In the listing below, start your output at the line with "앞에서도 언급 했었던" and end it after the line with "그리고 완전 초보자 분들", copying every line exactly.

> Data extracts:

════════════════

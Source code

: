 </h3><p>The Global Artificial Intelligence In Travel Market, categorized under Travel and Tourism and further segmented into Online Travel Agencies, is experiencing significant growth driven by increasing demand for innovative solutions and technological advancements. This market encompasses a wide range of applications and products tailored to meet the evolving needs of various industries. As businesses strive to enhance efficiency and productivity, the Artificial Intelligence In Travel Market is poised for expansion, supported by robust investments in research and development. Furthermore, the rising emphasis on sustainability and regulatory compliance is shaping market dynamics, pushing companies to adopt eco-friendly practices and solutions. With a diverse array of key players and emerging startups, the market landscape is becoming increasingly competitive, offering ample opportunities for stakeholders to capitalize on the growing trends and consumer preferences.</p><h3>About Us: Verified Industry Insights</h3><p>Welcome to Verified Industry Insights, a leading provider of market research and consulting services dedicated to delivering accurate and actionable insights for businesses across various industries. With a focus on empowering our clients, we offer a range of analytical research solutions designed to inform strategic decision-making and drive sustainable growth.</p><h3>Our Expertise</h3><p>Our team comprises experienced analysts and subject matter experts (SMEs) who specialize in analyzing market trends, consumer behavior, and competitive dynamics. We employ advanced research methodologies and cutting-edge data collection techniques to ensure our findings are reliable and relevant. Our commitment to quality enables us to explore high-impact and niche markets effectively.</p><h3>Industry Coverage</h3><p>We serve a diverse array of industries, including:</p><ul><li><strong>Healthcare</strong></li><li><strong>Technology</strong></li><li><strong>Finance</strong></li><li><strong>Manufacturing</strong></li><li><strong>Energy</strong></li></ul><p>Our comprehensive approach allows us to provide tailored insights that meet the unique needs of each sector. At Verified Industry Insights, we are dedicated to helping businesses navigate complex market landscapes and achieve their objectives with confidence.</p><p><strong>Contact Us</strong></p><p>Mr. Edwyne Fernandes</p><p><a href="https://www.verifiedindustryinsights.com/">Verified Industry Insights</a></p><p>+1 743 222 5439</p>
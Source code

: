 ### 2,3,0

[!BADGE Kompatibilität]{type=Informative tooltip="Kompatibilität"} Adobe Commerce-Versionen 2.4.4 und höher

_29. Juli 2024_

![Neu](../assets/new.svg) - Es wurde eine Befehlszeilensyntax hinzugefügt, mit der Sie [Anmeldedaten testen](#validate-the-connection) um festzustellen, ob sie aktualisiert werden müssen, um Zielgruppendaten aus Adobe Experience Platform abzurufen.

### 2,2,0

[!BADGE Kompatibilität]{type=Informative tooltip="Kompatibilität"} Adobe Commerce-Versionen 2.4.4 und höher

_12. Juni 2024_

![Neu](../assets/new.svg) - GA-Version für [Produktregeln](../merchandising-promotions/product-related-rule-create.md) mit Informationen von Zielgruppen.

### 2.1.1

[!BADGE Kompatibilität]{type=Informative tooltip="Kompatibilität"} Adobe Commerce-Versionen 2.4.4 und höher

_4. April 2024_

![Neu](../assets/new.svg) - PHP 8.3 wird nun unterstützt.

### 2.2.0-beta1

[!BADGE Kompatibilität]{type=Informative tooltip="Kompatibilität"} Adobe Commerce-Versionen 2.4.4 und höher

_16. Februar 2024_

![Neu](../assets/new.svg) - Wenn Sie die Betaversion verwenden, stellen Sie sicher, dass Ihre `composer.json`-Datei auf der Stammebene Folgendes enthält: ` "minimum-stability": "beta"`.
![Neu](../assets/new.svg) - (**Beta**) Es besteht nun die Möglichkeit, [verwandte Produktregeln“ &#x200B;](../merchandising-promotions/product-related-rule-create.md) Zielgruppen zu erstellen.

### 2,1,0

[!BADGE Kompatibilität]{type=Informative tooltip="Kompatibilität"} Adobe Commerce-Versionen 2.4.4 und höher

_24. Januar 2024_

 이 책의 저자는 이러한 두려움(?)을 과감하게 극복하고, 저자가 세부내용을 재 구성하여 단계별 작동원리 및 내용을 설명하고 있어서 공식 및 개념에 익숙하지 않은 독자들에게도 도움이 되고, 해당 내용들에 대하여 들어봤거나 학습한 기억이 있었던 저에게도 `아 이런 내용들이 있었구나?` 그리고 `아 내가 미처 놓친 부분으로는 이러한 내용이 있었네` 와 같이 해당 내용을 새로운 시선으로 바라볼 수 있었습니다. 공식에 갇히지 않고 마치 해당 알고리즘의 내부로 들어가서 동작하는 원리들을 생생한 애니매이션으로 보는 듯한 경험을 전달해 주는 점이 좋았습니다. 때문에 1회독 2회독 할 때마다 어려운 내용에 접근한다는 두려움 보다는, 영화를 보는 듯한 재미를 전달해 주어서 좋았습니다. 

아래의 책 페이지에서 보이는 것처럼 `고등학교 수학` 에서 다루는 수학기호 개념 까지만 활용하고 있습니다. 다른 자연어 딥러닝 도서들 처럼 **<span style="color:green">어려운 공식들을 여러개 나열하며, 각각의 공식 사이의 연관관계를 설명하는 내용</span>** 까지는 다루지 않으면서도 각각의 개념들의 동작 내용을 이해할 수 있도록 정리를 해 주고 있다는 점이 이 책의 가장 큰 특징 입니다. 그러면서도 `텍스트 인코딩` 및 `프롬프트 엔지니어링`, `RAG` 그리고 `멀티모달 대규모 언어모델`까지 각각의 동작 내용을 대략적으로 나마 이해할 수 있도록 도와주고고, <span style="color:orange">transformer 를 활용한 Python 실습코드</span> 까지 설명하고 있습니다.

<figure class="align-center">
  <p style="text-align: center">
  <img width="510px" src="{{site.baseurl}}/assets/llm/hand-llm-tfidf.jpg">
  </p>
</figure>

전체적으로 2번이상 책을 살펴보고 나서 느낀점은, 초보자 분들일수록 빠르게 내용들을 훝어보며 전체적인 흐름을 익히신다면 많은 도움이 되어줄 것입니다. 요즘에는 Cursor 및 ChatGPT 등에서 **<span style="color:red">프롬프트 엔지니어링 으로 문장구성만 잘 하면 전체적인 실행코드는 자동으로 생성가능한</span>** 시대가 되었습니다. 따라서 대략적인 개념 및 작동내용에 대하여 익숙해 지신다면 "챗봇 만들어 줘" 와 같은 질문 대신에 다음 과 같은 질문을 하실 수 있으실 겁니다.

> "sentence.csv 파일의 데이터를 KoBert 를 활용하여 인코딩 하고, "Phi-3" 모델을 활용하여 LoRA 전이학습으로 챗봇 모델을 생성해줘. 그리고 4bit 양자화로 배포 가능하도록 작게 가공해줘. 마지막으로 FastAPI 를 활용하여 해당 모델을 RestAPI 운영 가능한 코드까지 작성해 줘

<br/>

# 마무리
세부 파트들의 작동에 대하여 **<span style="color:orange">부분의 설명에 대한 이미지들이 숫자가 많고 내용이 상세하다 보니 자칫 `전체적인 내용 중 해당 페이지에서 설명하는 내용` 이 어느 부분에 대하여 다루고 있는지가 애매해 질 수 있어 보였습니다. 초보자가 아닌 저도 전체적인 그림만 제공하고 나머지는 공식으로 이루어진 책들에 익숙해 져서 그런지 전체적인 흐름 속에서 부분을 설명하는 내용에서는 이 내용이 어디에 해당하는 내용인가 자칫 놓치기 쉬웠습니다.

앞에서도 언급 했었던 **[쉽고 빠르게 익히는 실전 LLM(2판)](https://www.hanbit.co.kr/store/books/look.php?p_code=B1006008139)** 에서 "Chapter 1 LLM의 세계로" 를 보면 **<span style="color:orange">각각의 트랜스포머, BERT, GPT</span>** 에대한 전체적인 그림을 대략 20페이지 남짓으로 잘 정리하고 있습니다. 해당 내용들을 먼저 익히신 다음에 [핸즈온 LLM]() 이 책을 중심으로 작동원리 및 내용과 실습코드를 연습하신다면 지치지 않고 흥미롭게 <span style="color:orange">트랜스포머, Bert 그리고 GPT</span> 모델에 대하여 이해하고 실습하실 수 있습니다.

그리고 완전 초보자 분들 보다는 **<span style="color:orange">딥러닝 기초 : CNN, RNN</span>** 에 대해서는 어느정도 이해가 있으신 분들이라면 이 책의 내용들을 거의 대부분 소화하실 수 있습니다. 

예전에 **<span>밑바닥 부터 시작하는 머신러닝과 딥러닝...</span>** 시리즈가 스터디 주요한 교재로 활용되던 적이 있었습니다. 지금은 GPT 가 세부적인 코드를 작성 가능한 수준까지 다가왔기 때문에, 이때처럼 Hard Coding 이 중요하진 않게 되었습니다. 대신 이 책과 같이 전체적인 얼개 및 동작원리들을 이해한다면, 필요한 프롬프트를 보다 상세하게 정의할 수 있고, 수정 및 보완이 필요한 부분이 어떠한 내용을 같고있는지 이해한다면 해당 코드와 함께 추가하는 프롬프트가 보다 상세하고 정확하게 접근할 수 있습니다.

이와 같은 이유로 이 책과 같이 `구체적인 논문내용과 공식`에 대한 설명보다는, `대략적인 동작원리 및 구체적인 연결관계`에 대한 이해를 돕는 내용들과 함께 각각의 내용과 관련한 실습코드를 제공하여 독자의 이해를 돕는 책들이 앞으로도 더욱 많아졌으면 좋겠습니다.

════════════════

> Completed task:
앞에서도 언급 했었던 **[쉽고 빠르게 익히는 실전 LLM(2판)](https://www.hanbit.co.kr/store/books/look.php?p_code=B1006008139)** 에서 "Chapter 1 LLM의 세계로" 를 보면 **<span style="color:orange">각각의 트랜스포머, BERT, GPT</span>** 에대한 전체적인 그림을 대략 20페이지 남짓으로 잘 정리하고 있습니다. 해당 내용들을 먼저 익히신 다음에 [핸즈온 LLM]() 이 책을 중심으로 작동원리 및 내용과 실습코드를 연습하신다면 지치지 않고 흥미롭게 <span style="color:orange">트랜스포머, Bert 그리고 GPT</span> 모델에 대하여 이해하고 실습하실 수 있습니다.

그리고 완전 초보자 분들 보다는 **<span style="color:orange">딥러닝 기초 : CNN, RNN</span>** 에 대해서는 어느정도 이해가 있으신 분들이라면 이 책의 내용들을 거의 대부분 소화하실 수 있습니다. 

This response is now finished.